Представители нации оказались не в состоянии справиться с этим потоком. Для оглашения всех обличений не хватало времени заседаний. Тогда постановили создать более сорока комитетов и туда переправили весь поток народных страданий и слёз. Оливер Кромвель был избран в комитет, который рассматривал бесчисленные земельные споры. Он тотчас возбудил дело об осушении болот. Осушенные земли, принадлежавшие жителям Сомерсхэма, близ Сент-Айвса, около тысячи акров, были огорожены и проданы графу Манчестеру без согласия общины. Изгороди были сломаны под барабанный бой возмущёнными земледельцами. Теперь их представители явились к своему депутату и потребовали восстановить справедливость. Оливер не только с гневной речью выступил сам, но и привёл на заседание комитета своих земляков и добился, чтобы им дали слово. Спокойствие тотчас было нарушено. Простые земледельцы из окрестностей Сент-Айвса выражали свои мысли почти так же коряво, как выражался сам Кромвель. Язык простого народа оскорбил председателя Хайда, как перед тем он оскорбил Филиппа Уоррика. Впоследствии граф Кларендон, советник и министр короля, ставший на досуге историком, передал атмосферу этого заседания со слов председателя Хайда, который под благовидным предлогом пытался либо закрыть заседание, либо решить дело в пользу графа Манчестера:
«Кромвель представил комитету подателей петиции и очень горячо выступил в поддержку их жалоб. Это весьма грубый народ. Они ругались и прерывали как докладчика, так и свидетелей, когда те говорили что-нибудь, что не нравилось им. Председатель должен был, наконец, остановить их и пригрозил штрафами и удалением из зала заседаний, если они продолжат мешать рассмотрению дела. Кромвель вступился за земляков и в резких выражениях попрекнул председателя в очевидном пристрастии, в запугивании свидетелей и истцов. Мистер Хайд обратился к комитету, который признал его вполне правым, что ещё более раздражило и без того озлобленного Кромвеля. Когда же лорд Мэндвил весьма скромно стал излагать обстоятельства дела, которого он был свидетелем, то Кромвель прерывал его и отвечал в высшей степени грубо, нахально, в выражениях, между джентльменами не допустимых. В конце концов председатель должен был призвать его к порядку и заявить, что если Кромвель будет продолжать вести себя так бурно и нагло, то он, мистер Хайд, должен будет закрыть заседание комитета и жаловаться на другой день парламенту...»
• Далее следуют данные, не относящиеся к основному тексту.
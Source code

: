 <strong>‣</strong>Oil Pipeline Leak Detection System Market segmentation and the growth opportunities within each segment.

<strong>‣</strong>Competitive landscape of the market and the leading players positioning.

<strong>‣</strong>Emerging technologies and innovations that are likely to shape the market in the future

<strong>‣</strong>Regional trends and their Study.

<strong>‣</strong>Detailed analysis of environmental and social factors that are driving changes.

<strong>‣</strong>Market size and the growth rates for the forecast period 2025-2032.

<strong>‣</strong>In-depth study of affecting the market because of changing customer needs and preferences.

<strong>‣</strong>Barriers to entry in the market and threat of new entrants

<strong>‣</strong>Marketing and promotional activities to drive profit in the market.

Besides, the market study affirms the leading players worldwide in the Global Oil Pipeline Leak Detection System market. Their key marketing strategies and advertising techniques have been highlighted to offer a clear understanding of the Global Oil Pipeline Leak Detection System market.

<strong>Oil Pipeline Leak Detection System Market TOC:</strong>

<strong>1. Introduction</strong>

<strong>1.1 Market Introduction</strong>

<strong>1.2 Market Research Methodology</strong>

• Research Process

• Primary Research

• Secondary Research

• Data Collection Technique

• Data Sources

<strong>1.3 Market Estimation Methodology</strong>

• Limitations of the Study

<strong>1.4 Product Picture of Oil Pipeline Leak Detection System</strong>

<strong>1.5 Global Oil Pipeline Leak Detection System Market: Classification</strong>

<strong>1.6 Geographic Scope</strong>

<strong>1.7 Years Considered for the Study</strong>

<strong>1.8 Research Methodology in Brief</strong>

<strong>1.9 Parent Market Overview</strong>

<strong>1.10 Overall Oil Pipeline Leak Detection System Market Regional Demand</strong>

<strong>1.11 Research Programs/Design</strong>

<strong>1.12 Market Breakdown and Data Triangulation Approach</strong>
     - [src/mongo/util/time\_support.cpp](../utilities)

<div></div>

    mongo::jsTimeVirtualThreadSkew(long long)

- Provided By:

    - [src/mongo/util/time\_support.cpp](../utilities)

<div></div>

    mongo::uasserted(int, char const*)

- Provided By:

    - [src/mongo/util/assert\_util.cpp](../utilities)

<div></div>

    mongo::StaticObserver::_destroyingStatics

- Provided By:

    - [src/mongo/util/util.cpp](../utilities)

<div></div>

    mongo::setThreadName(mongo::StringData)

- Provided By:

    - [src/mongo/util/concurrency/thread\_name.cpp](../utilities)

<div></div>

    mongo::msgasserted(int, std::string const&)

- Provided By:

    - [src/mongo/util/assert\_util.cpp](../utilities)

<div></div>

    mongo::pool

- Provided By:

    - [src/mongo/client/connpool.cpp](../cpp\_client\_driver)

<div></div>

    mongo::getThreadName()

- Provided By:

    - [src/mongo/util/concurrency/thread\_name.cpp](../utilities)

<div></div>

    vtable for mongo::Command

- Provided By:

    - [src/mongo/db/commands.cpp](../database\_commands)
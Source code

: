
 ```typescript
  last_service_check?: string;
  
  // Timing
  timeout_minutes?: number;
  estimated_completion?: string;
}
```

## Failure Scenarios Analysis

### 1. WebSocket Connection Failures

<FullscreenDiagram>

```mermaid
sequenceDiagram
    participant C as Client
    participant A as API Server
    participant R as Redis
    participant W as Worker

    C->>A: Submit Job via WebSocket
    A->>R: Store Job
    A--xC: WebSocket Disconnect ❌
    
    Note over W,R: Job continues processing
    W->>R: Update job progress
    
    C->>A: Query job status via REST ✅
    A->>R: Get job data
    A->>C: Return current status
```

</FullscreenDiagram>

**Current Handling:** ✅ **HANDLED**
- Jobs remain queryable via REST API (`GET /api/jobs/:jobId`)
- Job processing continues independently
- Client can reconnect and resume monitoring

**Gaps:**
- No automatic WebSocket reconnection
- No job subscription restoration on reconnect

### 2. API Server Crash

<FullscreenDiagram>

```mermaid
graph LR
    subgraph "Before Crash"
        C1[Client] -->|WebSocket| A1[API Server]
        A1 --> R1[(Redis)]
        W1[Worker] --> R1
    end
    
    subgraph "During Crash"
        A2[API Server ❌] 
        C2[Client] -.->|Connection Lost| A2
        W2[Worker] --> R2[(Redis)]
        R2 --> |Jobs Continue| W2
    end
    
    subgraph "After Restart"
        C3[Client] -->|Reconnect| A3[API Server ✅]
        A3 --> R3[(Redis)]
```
Сам Кромвель иначе оценивал своё поведение:
«Из двух величайших обязанностей, возложенных Богом на человека, первой является охрана религии и её проповедников, которым должны быть даны полная свобода и подобающее уважение, дабы они хранили правду Божию; второй обязанностью является охрана гражданской свободы и национальных интересов. Хотя эти последние и стоят на втором месте, однако после религии они суть величайшие блага, данные нам Господом Богом, так как лучше всяких скал ограждают наше земное существование. Если кто-нибудь признает интересы религии и национальности неважными, то я желал бы, чтобы моя душа навсегда отверглась от этого человека...»
В те дни многие разделяли это его убеждение. Постановлением представителей нации власть комитетов, которым поручалось рассматривать жалобы, не могла быть никем ограничена, никто не имел права противиться рассмотрению дел хотя бы молчанием, члены Государственного совета были обязаны предоставлять им любые сведения. Представителей короля, уличённых в злоупотреблениях и беззакониях, нарекали преступниками и врагами народа. В каждом графстве составлялись целые списки тех, кого считали достойными столь презренного имени, но их не преследовали, не подвергали их никаким наказаниям. Эти списки отправлялись в парламент, и только этот орган при малейшем подозрении в противодействии или в тайных кознях против него имел право подвергнуть виновного штрафу, конфискации имущества или тюремному заключению.
Ужас объял приверженцев короля, поскольку повинны в злоупотреблениях и беззакониях были многие. Их обвиняли со всех сторон, никто не брался или не решался их защищать. Король бездействовал, не зная, что предпринять, более надеясь на то, что в таком случае о нём позабудут.
Судьи не решались выносить оправдательных приговоров тем, кого молва именовала врагами народа. Епископы в полном молчании взирали на то, как всюду упраздняются новшества, введённые архиепископом Лодом. Оксфордский епископ от волнений и страха скоропостижно скончался. Пуританские проповедники возвращались на церковные кафедры. Представителей власти пока что никто не преследовал, но власть сама собой перестала действовать на всей территории Англии.